Wilt u mij steunen? Klik dan hier.
I. Vooraf
Welkom bij Mandarte, meer zien in moderne kunst.
Willem Hussem is een schilder die wordt ingedeeld bij de Nieuwe Haagse School, een beweging uit de vijftiger en zestiger jaren. Hussem was sterk beïnvloed door de moderne Franse kunst en schilderde in een niet-figuratieve stijl. Niet-figuratie wordt vaak verdacht van l’art pour l’art, van kunst om het mooie kunstje, afzijdig van de wereld en de maatschappij. Maar Willem Hussem gaf ook in totaal 18 dichtbundels uit, waarbij de gedichten vooral heel sterk beeldend zijn. Het gaat bij hem niet om politiek of om maatschappijkritiek maar om wat hem opvalt, in het alledaagse bestaan. Zowel in zijn schilderijen als in zijn gedichten toont Hussem zich een betrokken mens. Laten we gaan kijken.
II. Dia’s
1. Compositie 1957
Je ziet een liggend rechthoekig veld. Bijna vierkant. Er is nauwelijks spanning in de verhouding van hoogte en breedte. Over het hele vlak een geel-oranje achtergrond. Tegen de achtergrond steken een aantal vormen af. Het is niet mogelijk één vorm te isoleren: onherroepelijk zwerven je ogen over het schilderij.

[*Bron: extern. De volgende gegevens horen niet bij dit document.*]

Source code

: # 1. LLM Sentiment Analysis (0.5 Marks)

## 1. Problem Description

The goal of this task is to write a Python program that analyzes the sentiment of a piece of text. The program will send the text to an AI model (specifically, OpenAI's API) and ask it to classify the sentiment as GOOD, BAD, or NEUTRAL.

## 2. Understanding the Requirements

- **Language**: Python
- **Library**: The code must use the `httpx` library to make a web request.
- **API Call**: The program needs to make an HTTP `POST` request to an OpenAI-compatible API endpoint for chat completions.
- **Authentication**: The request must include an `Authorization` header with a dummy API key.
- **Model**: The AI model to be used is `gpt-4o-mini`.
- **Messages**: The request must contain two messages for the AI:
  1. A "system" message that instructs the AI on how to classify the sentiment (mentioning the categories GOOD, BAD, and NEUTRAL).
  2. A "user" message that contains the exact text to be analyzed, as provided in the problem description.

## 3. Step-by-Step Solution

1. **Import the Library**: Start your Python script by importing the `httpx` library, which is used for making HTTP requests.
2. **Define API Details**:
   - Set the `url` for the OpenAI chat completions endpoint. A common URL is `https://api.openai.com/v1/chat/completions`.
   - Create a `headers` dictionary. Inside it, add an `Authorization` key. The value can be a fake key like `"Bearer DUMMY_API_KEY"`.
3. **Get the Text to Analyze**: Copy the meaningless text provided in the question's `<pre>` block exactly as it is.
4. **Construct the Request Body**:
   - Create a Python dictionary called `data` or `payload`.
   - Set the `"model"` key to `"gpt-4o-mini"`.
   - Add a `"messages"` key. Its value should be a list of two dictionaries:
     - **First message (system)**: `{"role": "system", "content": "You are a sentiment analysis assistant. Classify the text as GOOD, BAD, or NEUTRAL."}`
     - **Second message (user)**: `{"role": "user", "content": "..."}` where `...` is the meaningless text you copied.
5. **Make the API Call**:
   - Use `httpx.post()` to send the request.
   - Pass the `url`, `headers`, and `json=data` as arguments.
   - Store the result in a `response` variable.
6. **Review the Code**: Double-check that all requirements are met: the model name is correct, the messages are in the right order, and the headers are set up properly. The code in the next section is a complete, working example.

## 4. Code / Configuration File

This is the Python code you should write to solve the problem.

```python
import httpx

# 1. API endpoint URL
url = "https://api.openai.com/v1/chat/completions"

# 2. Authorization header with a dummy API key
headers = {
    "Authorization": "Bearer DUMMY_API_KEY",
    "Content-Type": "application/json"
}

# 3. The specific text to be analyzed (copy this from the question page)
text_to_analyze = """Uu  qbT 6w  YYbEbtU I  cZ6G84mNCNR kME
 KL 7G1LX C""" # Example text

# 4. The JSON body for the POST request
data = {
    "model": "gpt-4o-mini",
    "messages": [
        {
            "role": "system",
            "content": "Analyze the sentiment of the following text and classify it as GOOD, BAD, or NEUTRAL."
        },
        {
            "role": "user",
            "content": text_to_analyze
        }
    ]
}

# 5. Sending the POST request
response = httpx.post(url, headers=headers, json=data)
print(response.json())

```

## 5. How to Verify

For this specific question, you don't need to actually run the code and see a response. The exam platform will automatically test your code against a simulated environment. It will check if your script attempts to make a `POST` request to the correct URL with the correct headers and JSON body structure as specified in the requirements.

Willem Hussem was ook dichter. In een interview zei hij dat dichten voor hem even belangrijk was als schilderen. Maar ja, zo zei hij, een gedicht kun je niet schilderen en een schilderij kun je niet dichten. Het gedichtje naast dit schilderij wijst erop dat je lang moet kijken, dat je moeite moet doen om te zien. Als dat lukt is de beloning groot, want ‘het grijpt je aan’. Dat is waar kunst over gaat, vond Hussem, als een kunstwerk goed is, grijpt het je aan.
2. Afmeting
Het schilderij is behoorlijk groot. Dat komt goed uit want er staan ook behoorlijk grote vormen op. Alle vormen zijn uit de losse hand geschilderd. Het schilderij lijkt ook heel groot omdat er weinig vormen op staan. Er is veel leegte. Er is geen horizon. Er zijn geen schaduwen.
3. Vorm
Elke vorm bestaat uit een eigen kleur. Nr. 1 is lichtgrijs, het lijkt een rechthoek in perspectief. Nr. 2 is zwart, rechthoekig en zet het perspectief door. Nr. 3 is een regel verticale groene strepen. Nr. 4 is een holle boog van rood, waarin met de achterkant van de kwast een lijn is getrokken. Nr. 5 = een bruine streep die rechts begint met een bolletje. Nr. 6 een rafelig rode rechthoek die rechts is uitgestreken. Nr. 7 is een blauwe vorm van twee lijnen als een schraag die de bruine streep draagt. Nr. 8 is eenzelfde bruinoranje vorm van twee schraaglijnen, maar nu veel breder dan nr. 7. Nr.9. Is eigenlijk twee grijze rechthoeken in perspectief, maar omdat ze identiek van kleur zijn kun je ze als één vorm beschouwen, hoewel er een penseelstreek door het midden loopt.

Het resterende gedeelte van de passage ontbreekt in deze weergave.